Friday, May 17, 2013

The light at the end of the tunnel


I'm leaving this weekend to staff the ASSOCIATED Baltimore Jewish Federation Partnership mission to Odessa, Ukraine. Some issues we’re going to look at from a macro perspective …

Ukraine has a population of 45 million, with a labor force of 18 million and an official unemployment rate of 3.5%. Sounds great … but it’s not realistic.

There’s a shadow economy in Ukraine, with huge underemployment. 2 million Ukrainians work abroad (about half each in Russia and in Europe, mostly in Poland and Germany). Even so, there’s been some fairly good economic development notwithstanding the hard punch of the 2008-9 world economic crisis. It’s worth pointing out that Ukrainian banks didn’t collapse, large companies didn’t fail, there weren’t any riots.

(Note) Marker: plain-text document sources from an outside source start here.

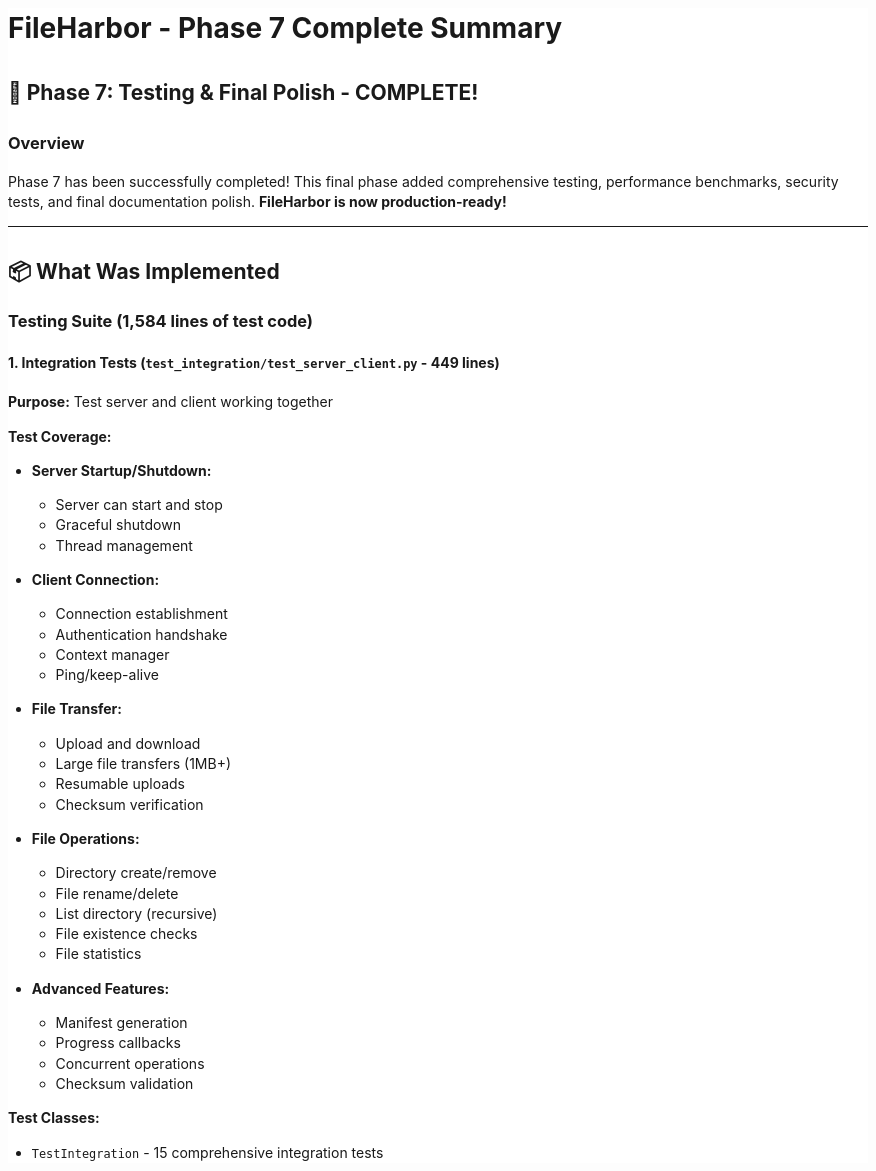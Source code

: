 # FileHarbor - Phase 7 Complete Summary

## 🎉 Phase 7: Testing & Final Polish - COMPLETE!

### Overview
Phase 7 has been successfully completed! This final phase added comprehensive testing, performance benchmarks, security tests, and final documentation polish. **FileHarbor is now production-ready!**

---

## 📦 What Was Implemented

### Testing Suite (1,584 lines of test code)

#### 1. **Integration Tests** (`test_integration/test_server_client.py` - 449 lines)
**Purpose:** Test server and client working together

**Test Coverage:**
- **Server Startup/Shutdown:**
  - Server can start and stop
  - Graceful shutdown
  - Thread management
  
- **Client Connection:**
  - Connection establishment
  - Authentication handshake
  - Context manager
  - Ping/keep-alive
  
- **File Transfer:**
  - Upload and download
  - Large file transfers (1MB+)
  - Resumable uploads
  - Checksum verification
  
- **File Operations:**
  - Directory create/remove
  - File rename/delete
  - List directory (recursive)
  - File existence checks
  - File statistics
  
- **Advanced Features:**
  - Manifest generation
  - Progress callbacks
  - Concurrent operations
  - Checksum validation

**Test Classes:**
- `TestIntegration` - 15 comprehensive integration tests
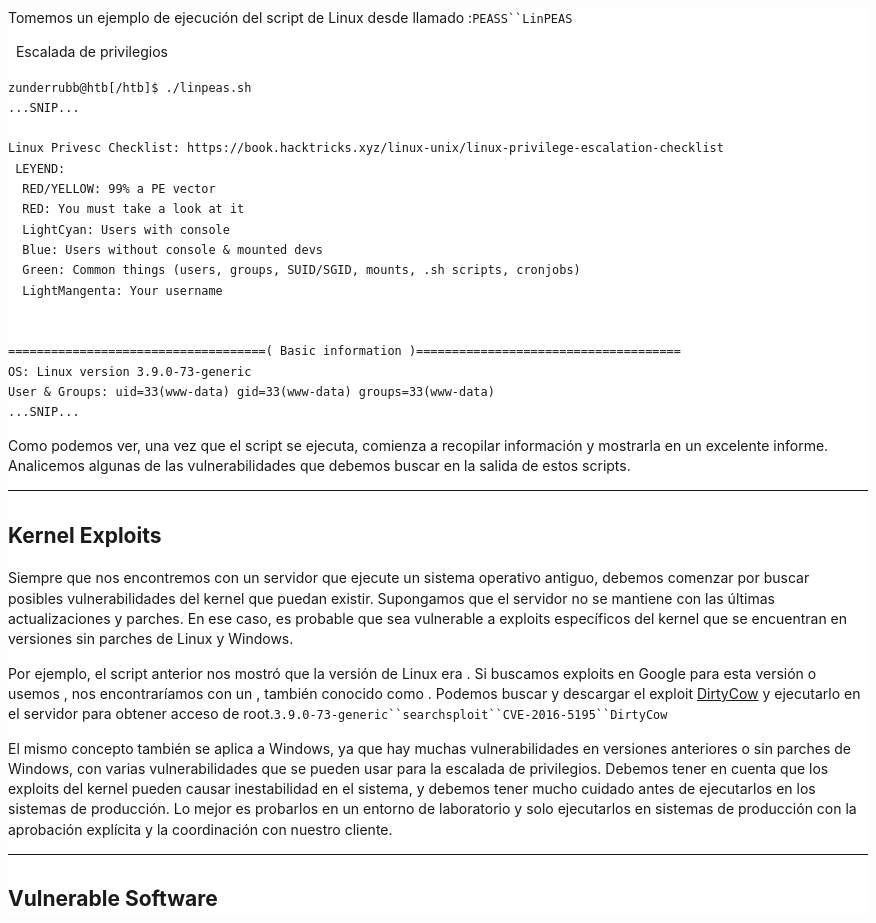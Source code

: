 Tomemos un ejemplo de ejecución del script de Linux desde llamado :`PEASS``LinPEAS`

  Escalada de privilegios

```shell-session
zunderrubb@htb[/htb]$ ./linpeas.sh
...SNIP...

Linux Privesc Checklist: https://book.hacktricks.xyz/linux-unix/linux-privilege-escalation-checklist
 LEYEND:
  RED/YELLOW: 99% a PE vector
  RED: You must take a look at it
  LightCyan: Users with console
  Blue: Users without console & mounted devs
  Green: Common things (users, groups, SUID/SGID, mounts, .sh scripts, cronjobs)
  LightMangenta: Your username


====================================( Basic information )=====================================
OS: Linux version 3.9.0-73-generic
User & Groups: uid=33(www-data) gid=33(www-data) groups=33(www-data)
...SNIP...
```

Como podemos ver, una vez que el script se ejecuta, comienza a recopilar información y mostrarla en un excelente informe. Analicemos algunas de las vulnerabilidades que debemos buscar en la salida de estos scripts.

---

## Kernel Exploits

Siempre que nos encontremos con un servidor que ejecute un sistema operativo antiguo, debemos comenzar por buscar posibles vulnerabilidades del kernel que puedan existir. Supongamos que el servidor no se mantiene con las últimas actualizaciones y parches. En ese caso, es probable que sea vulnerable a exploits específicos del kernel que se encuentran en versiones sin parches de Linux y Windows.

Por ejemplo, el script anterior nos mostró que la versión de Linux era . Si buscamos exploits en Google para esta versión o usemos , nos encontraríamos con un , también conocido como . Podemos buscar y descargar el exploit [DirtyCow](https://github.com/dirtycow/dirtycow.github.io/wiki/PoCs) y ejecutarlo en el servidor para obtener acceso de root.`3.9.0-73-generic``searchsploit``CVE-2016-5195``DirtyCow`

El mismo concepto también se aplica a Windows, ya que hay muchas vulnerabilidades en versiones anteriores o sin parches de Windows, con varias vulnerabilidades que se pueden usar para la escalada de privilegios. Debemos tener en cuenta que los exploits del kernel pueden causar inestabilidad en el sistema, y debemos tener mucho cuidado antes de ejecutarlos en los sistemas de producción. Lo mejor es probarlos en un entorno de laboratorio y solo ejecutarlos en sistemas de producción con la aprobación explícita y la coordinación con nuestro cliente.

---

## Vulnerable Software

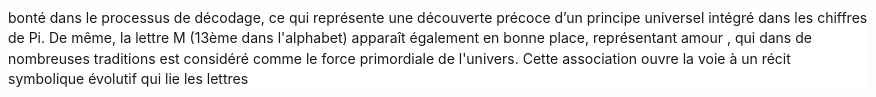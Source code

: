 bonté
dans
le
processus
de
décodage,
ce
qui
représente
une
découverte
précoce
d’un
principe
universel
intégré
dans
les
chiffres
de
Pi.
De
même,
la
lettre
M
(13ème
dans
l'alphabet)
apparaît
également
en
bonne
place,
représentant
amour
,
qui
dans
de
nombreuses
traditions
est
considéré
comme
le
force
primordiale
de
l'univers.
Cette
association
ouvre
la
voie
à
un
récit
symbolique
évolutif
qui
lie
les
lettres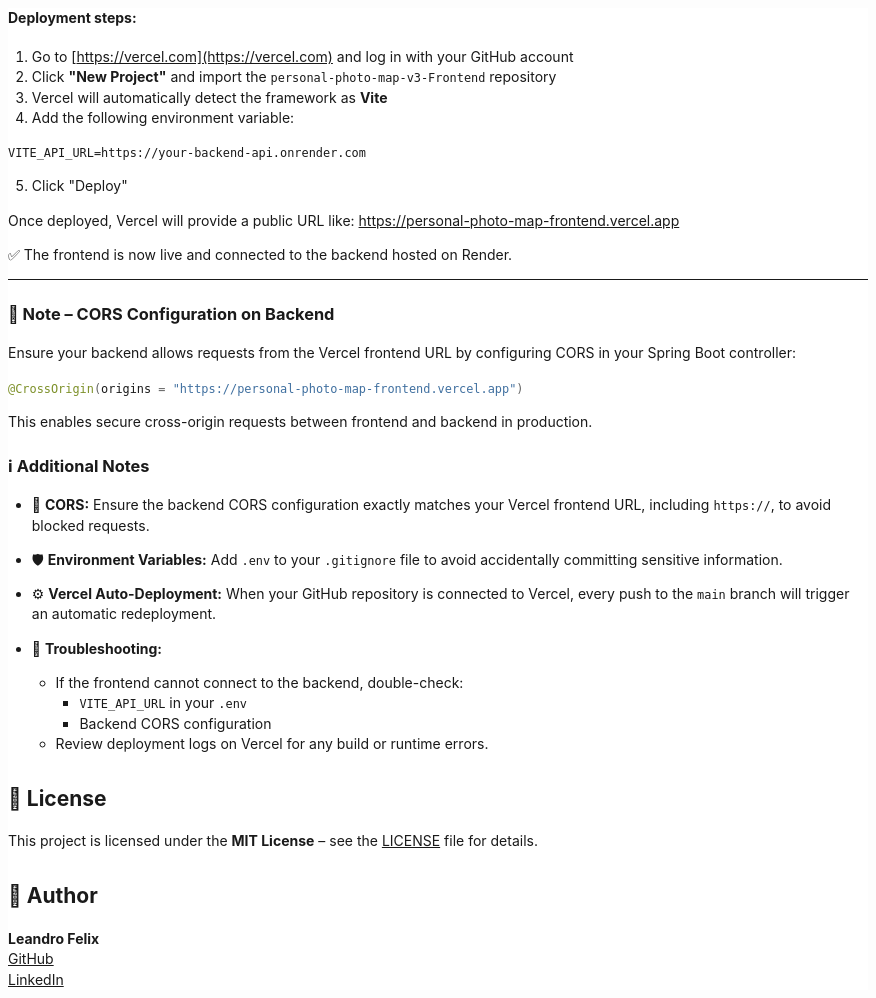 #### Deployment steps:

1. Go to [https://vercel.com](https://vercel.com) and log in with your GitHub account  
2. Click **"New Project"** and import the `personal-photo-map-v3-Frontend` repository  
3. Vercel will automatically detect the framework as **Vite**  
4. Add the following environment variable:

```env
VITE_API_URL=https://your-backend-api.onrender.com
```
5. Click "Deploy"

Once deployed, Vercel will provide a public URL like:
https://personal-photo-map-frontend.vercel.app

✅ The frontend is now live and connected to the backend hosted on Render.

---

### 🔗 Note – CORS Configuration on Backend

Ensure your backend allows requests from the Vercel frontend URL by configuring CORS in your Spring Boot controller:
```java
@CrossOrigin(origins = "https://personal-photo-map-frontend.vercel.app")
```

This enables secure cross-origin requests between frontend and backend in production.

### ℹ️ Additional Notes

- 🔐 **CORS:** Ensure the backend CORS configuration exactly matches your Vercel frontend URL, including `https://`, to avoid blocked requests.

- 🛡️ **Environment Variables:** Add `.env` to your `.gitignore` file to avoid accidentally committing sensitive information.

- ⚙️ **Vercel Auto-Deployment:** When your GitHub repository is connected to Vercel, every push to the `main` branch will trigger an automatic redeployment.

- 🧪 **Troubleshooting:**
  - If the frontend cannot connect to the backend, double-check:
    - `VITE_API_URL` in your `.env`
    - Backend CORS configuration
  - Review deployment logs on Vercel for any build or runtime errors.


## 📄 License

This project is licensed under the **MIT License** – see the [LICENSE](./LICENSE) file for details.

## 👤 Author

**Leandro Felix**  
[GitHub](https://github.com/felixdeveloper87)  
[LinkedIn](https://www.linkedin.com/in/leandro-felix-28b754198/)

Most economists in Ukraine point to the need for two major reforms:

(1) Medical – the funding doesn’t enable them to do what they need, so people die early and suffer. Last year they set up four pilot regions – Dnepropetrovsk is one of them – to implement proper medical care, insurance, to expand options and care. Medical care in Ukraine is very corrupt and poor. There’s no emphasis on the patient’s needs. Medicines are expensive and there's a shortage. There are a small number of pharmacy-discount programs like those of JDC, these are very impressive. But they need a lot more.

(2) Pensions – the pension age is going to be lifted from 55 to 60 for women and from 60 to 65 for men. It’s a good move. Many say that Ukrainians have gotten used to suffering. How can you survive on a pension of $100 a month? It’s much harder in the small towns and cities, interestingly. If you have a small garden outside you can manage a little easier if you can grow something.

Political scientists joke that the national sport in Ukraine is elections.
The question will be – on everything – is which way is Ukraine facing. – towards Russia or towards the West? There are no real ideological parties like we’re used to in the West; everything is based more on economic interests and language/identity. But in poll after poll, language identity comes low – usually 10th or 11th – on the list of what's important for people’s worries, after inflation, unemployment, cost of living, etc., when they go into the voting booth.

What's clear is that Ukraine could probably go on like this for a lot more time. There’s inertia, there’s an amazing capacity to bear suffering, with very slow progress.
But there’s no light at the end of the tunnel.

The joke is that electricity got so expensive that they decided to turn off the light at the end of the tunnel!